Trawling through the cornucopia of films that I hoped to preview I noted enough films set against or within a religious framework that I wondered, given the culture wars we are currently engaged in, if the organizers had an agenda. I put this to Laurent Rijto who replied that they don’t have an over-arching agenda or theme for the festival but that, once selected, he is often fascinated by the number of films that tend to have themes in common, evidence of a zeitgeist among the film-makers, we wondered, or maybe evidence that there are only so many really great subjects. He noted that this year’s “Hiccups” collection of shorts also seems thematically connected, and that the films are concerned with such issues as the struggle to get along with room-mates and to find the rent – issues that are, doubtless, pressing ones for most young and struggling film-makers.

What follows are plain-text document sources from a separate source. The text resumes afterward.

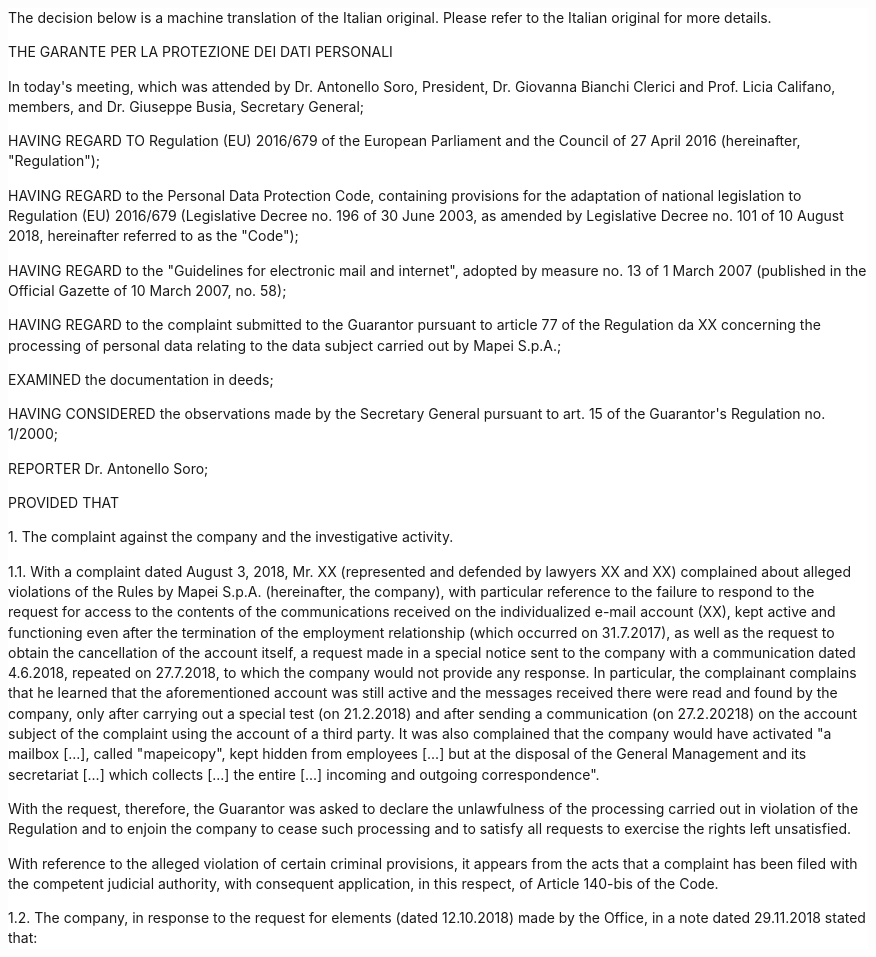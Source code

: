 The decision below is a machine translation of the Italian original. Please refer to the Italian original for more details.

THE GARANTE PER LA PROTEZIONE DEI DATI PERSONALI

In today's meeting, which was attended by Dr. Antonello Soro, President, Dr. Giovanna Bianchi Clerici and Prof. Licia Califano, members, and Dr. Giuseppe Busia, Secretary General;

HAVING REGARD TO Regulation (EU) 2016/679 of the European Parliament and the Council of 27 April 2016 (hereinafter, "Regulation");

HAVING REGARD to the Personal Data Protection Code, containing provisions for the adaptation of national legislation to Regulation (EU) 2016/679 (Legislative Decree no. 196 of 30 June 2003, as amended by Legislative Decree no. 101 of 10 August 2018, hereinafter referred to as the "Code");

HAVING REGARD to the "Guidelines for electronic mail and internet", adopted by measure no. 13 of 1 March 2007 (published in the Official Gazette of 10 March 2007, no. 58);

HAVING REGARD to the complaint submitted to the Guarantor pursuant to article 77 of the Regulation da XX concerning the processing of personal data relating to the data subject carried out by Mapei S.p.A.;

EXAMINED the documentation in deeds;

HAVING CONSIDERED the observations made by the Secretary General pursuant to art. 15 of the Guarantor's Regulation no. 1/2000;

REPORTER Dr. Antonello Soro;

PROVIDED THAT

1\. The complaint against the company and the investigative activity.

1.1. With a complaint dated August 3, 2018, Mr. XX (represented and defended by lawyers XX and XX) complained about alleged violations of the Rules by Mapei S.p.A. (hereinafter, the company), with particular reference to the failure to respond to the request for access to the contents of the communications received on the individualized e-mail account (XX), kept active and functioning even after the termination of the employment relationship (which occurred on 31.7.2017), as well as the request to obtain the cancellation of the account itself, a request made in a special notice sent to the company with a communication dated 4.6.2018, repeated on 27.7.2018, to which the company would not provide any response. In particular, the complainant complains that he learned that the aforementioned account was still active and the messages received there were read and found by the company, only after carrying out a special test (on 21.2.2018) and after sending a communication (on 27.2.20218) on the account subject of the complaint using the account of a third party. It was also complained that the company would have activated "a mailbox \[...\], called "mapeicopy", kept hidden from employees \[...\] but at the disposal of the General Management and its secretariat \[...\] which collects \[...\] the entire \[...\] incoming and outgoing correspondence".

With the request, therefore, the Guarantor was asked to declare the unlawfulness of the processing carried out in violation of the Regulation and to enjoin the company to cease such processing and to satisfy all requests to exercise the rights left unsatisfied.

With reference to the alleged violation of certain criminal provisions, it appears from the acts that a complaint has been filed with the competent judicial authority, with consequent application, in this respect, of Article 140-bis of the Code.

1.2. The company, in response to the request for elements (dated 12.10.2018) made by the Office, in a note dated 29.11.2018 stated that:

Among those set against a religious background is Nor’easter in which actor David Call plays Erik Ångström, a young Catholic priest in crisis mode who has replaced his disgraced predecessor in a remote island community (in Maine) that has pretty much given up on religion. However he is called on to help a devout family gain closure on the disappearance of their son Josh (Liam Aiken) five years earlier. After a hesitant start he succeeds where all others before him have failed only to find that in the very act of putting the lost son to rest, the boy is resurrected. Nor’easter is the director’s debut feature film and it has that, plus the terrific young actor Liam Aiken, in common with another film in the festival that is also set against a religious background: Electrick Children directed by Rebecca Thomas.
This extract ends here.